Instructions for the task: Return every line of the listing that includes the string "regression".

··········

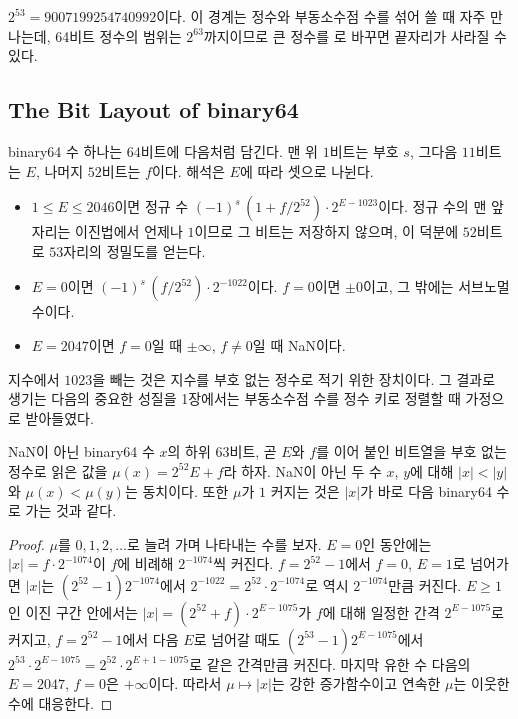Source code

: $2^{53}=9007199254740992$이다. 이 경계는 정수와 부동소수점 수를 섞어 쓸 때 자주 만나는데, 64비트 정수의 범위는 $2^{63}$까지이므로 큰 정수를 로 바꾸면 끝자리가 사라질 수 있다.

\subsection{The Bit Layout of binary64}

binary64 수 하나는 $64$비트에 다음처럼 담긴다. 맨 위 $1$비트는 부호 $s$, 그다음 $11$비트는  $E$, 나머지 $52$비트는  $f$이다. 해석은 $E$에 따라 셋으로 나뉜다.
\begin{itemize}
\item $1\le E\le2046$이면 정규 수 $(-1)^s\,(1+f/2^{52})\cdot2^{E-1023}$이다. 정규 수의 맨 앞자리는 이진법에서 언제나 $1$이므로 그 비트는 저장하지 않으며, 이  덕분에 $52$비트로 $53$자리의 정밀도를 얻는다.
\item $E=0$이면 $(-1)^s\,(f/2^{52})\cdot2^{-1022}$이다. $f=0$이면 $\pm0$이고, 그 밖에는 서브노멀 수이다.
\item $E=2047$이면 $f=0$일 때 $\pm\infty$, $f\ne0$일 때 NaN이다.
\end{itemize}
지수에서 $1023$을 빼는 것은 지수를 부호 없는 정수로 적기 위한 장치이다. 그 결과로 생기는 다음의 중요한 성질을 1장에서는 부동소수점 수를 정수 키로 정렬할 때 가정으로 받아들였다.

\begin{proposition}
\label{prop:fp-bits-monotone}
NaN이 아닌 binary64 수 $x$의 하위 $63$비트, 곧 $E$와 $f$를 이어 붙인 비트열을 부호 없는 정수로 읽은 값을 $\mu(x)=2^{52}E+f$라 하자. NaN이 아닌 두 수 $x$, $y$에 대해 $|x|<|y|$와 $\mu(x)<\mu(y)$는 동치이다. 또한 $\mu$가 $1$ 커지는 것은 $|x|$가 바로 다음 binary64 수로 가는 것과 같다.
\end{proposition}

\begin{proof}
$\mu$를 $0,1,2,\dots$로 늘려 가며 나타내는 수를 보자. $E=0$인 동안에는 $|x|=f\cdot2^{-1074}$이 $f$에 비례해 $2^{-1074}$씩 커진다. $f=2^{52}-1$에서 $f=0$, $E=1$로 넘어가면 $|x|$는 $(2^{52}-1)2^{-1074}$에서 $2^{-1022}=2^{52}\cdot2^{-1074}$로 역시 $2^{-1074}$만큼 커진다. $E\ge1$인 이진 구간 안에서는 $|x|=(2^{52}+f)\cdot2^{E-1075}$가 $f$에 대해 일정한 간격 $2^{E-1075}$로 커지고, $f=2^{52}-1$에서 다음 $E$로 넘어갈 때도 $(2^{53}-1)2^{E-1075}$에서 $2^{53}\cdot2^{E-1075}=2^{52}\cdot2^{E+1-1075}$로 같은 간격만큼 커진다. 마지막 유한 수 다음의 $E=2047$, $f=0$은 $+\infty$이다. 따라서 $\mu\mapsto|x|$는 강한 증가함수이고 연속한 $\mu$는 이웃한 수에 대응한다.
\end{proof}

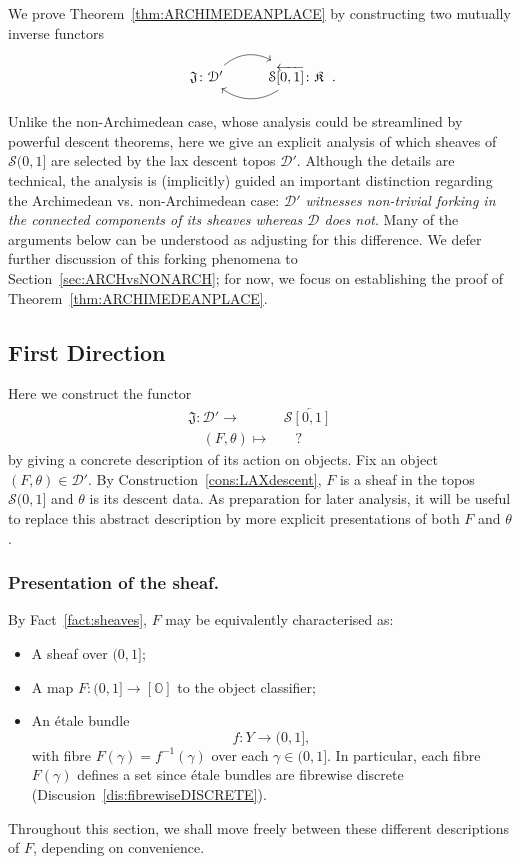 \documentclass[a4paper, 11pt,reqno]{amsart}
\newcommand{\baseS}{\mathcal{S}}
\newcommand{\D}{\mathcal{D}}
\newcommand{\J}{\mathfrak{J}}
\newcommand{\K}{\mathfrak{K}}
\begin{document}
We prove Theorem~\ref{thm:ARCHIMEDEANPLACE} by constructing two mutually inverse functors
\begin{equation*}\label{eq:LAXinverseFUNCTORS}
\begin{tikzcd}
\J\colon\D'
\arrow[r, bend left=35] &
\baseS\overleftarrow{\text{$[0,1]$}}\colon\K
\arrow[l, bend left=35]
\end{tikzcd}\,.
\end{equation*}
Unlike the non-Archimedean case, whose analysis could be streamlined by powerful descent theorems, here we give an explicit analysis of which sheaves of $\baseS(0,1]$ are selected by the lax descent topos $\D'$. Although the details are technical, the analysis is (implicitly) guided an important distinction regarding the Archimedean vs. non-Archimedean case: \emph{$\D'$ witnesses non-trivial forking in the connected components of its sheaves whereas $\D$ does not}. Many of the arguments below can be understood as adjusting for this difference. We defer further discussion of this forking phenomena to Section~\ref{sec:ARCHvsNONARCH}; for now, we focus on establishing the proof of Theorem~\ref{thm:ARCHIMEDEANPLACE}.



\subsection{First Direction}\label{subsec:ElephantstDIRECTION} Here we construct the functor
\begin{align}
\J\colon \D' \longrightarrow & \, \baseS\overleftarrow{[0,1]}\\
\quad (F,\theta)  \mapsto & \quad  ? \qquad\nonumber 
\end{align}
by giving a concrete description of its action on objects. Fix an object $(F,\theta)\in\D'$. By Construction~\ref{cons:LAXdescent}, $F$ is a sheaf in the topos $\baseS(0,1]$ and $\theta$ is its descent data. As preparation for later analysis, it will be useful to replace this abstract description by more explicit presentations of both $F$ and $\theta$. 

\subsubsection*{Presentation of the sheaf.} By Fact~\ref{fact:sheaves},  $F$ may be equivalently characterised as:
\begin{itemize}
	\item  A sheaf over $(0,1]$; %
	\item  A map $F\colon(0,1]\rightarrow [\mathbb{O}]$ to the object classifier;
	\item An \'{e}tale bundle $$f\colon Y\rightarrow (0,1],$$
with fibre $F({\gamma})=f^{-1}(\gamma)$ over each $\gamma\in (0,1]$. In particular, each fibre $F(\gamma)$ defines a set since \'{e}tale bundles are fibrewise discrete (Discusion~\ref{dis:fibrewiseDISCRETE}).
\end{itemize}
Throughout this section, we shall move freely between these different descriptions of $F$, depending on convenience.
\end{document}
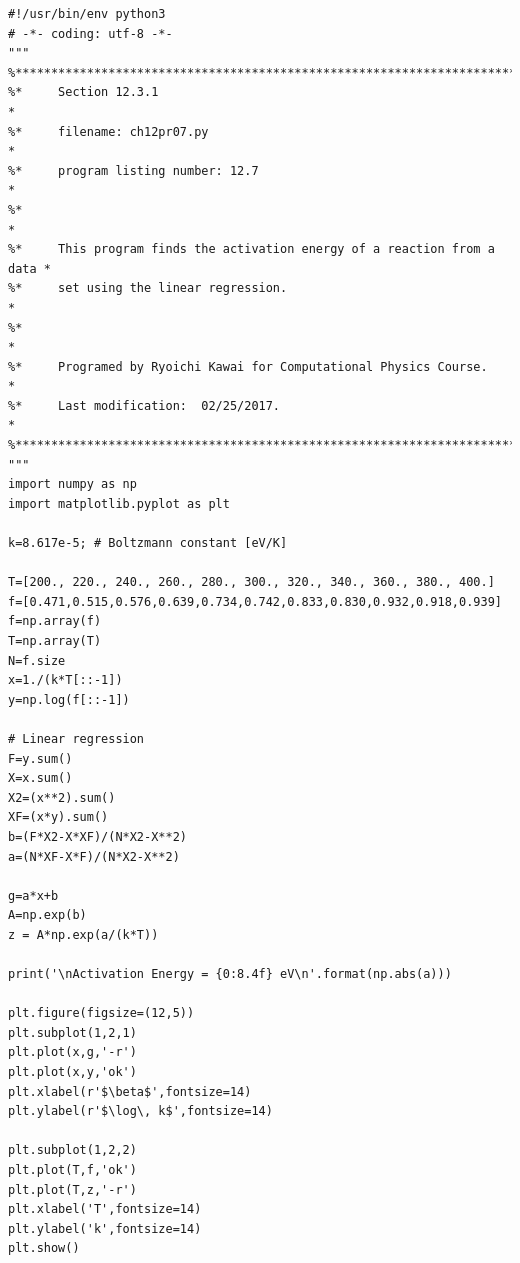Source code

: \bigskip
\noindent
\program
\footnotesize
\begin{verbatim}
#!/usr/bin/env python3
# -*- coding: utf-8 -*-
"""
%**************************************************************************
%*     Section 12.3.1                                                     *
%*     filename: ch12pr07.py                                               *
%*     program listing number: 12.7                                       *
%*                                                                        *
%*     This program finds the activation energy of a reaction from a data *
%*     set using the linear regression.                                   *
%*                                                                        *
%*     Programed by Ryoichi Kawai for Computational Physics Course.       *
%*     Last modification:  02/25/2017.                                     *
%**************************************************************************
"""
import numpy as np
import matplotlib.pyplot as plt

k=8.617e-5; # Boltzmann constant [eV/K]

T=[200., 220., 240., 260., 280., 300., 320., 340., 360., 380., 400.]
f=[0.471,0.515,0.576,0.639,0.734,0.742,0.833,0.830,0.932,0.918,0.939]
f=np.array(f)
T=np.array(T)
N=f.size
x=1./(k*T[::-1])   
y=np.log(f[::-1])

# Linear regression
F=y.sum()
X=x.sum()
X2=(x**2).sum()
XF=(x*y).sum()
b=(F*X2-X*XF)/(N*X2-X**2)
a=(N*XF-X*F)/(N*X2-X**2)

g=a*x+b
A=np.exp(b)
z = A*np.exp(a/(k*T))

print('\nActivation Energy = {0:8.4f} eV\n'.format(np.abs(a)))

plt.figure(figsize=(12,5))
plt.subplot(1,2,1)
plt.plot(x,g,'-r')
plt.plot(x,y,'ok')
plt.xlabel(r'$\beta$',fontsize=14)
plt.ylabel(r'$\log\, k$',fontsize=14)

plt.subplot(1,2,2)
plt.plot(T,f,'ok')
plt.plot(T,z,'-r')
plt.xlabel('T',fontsize=14)
plt.ylabel('k',fontsize=14)
plt.show()
\end{verbatim}
\normalsize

··········

Answer to this problem:
%*     set using the linear regression.                                   *
# Linear regression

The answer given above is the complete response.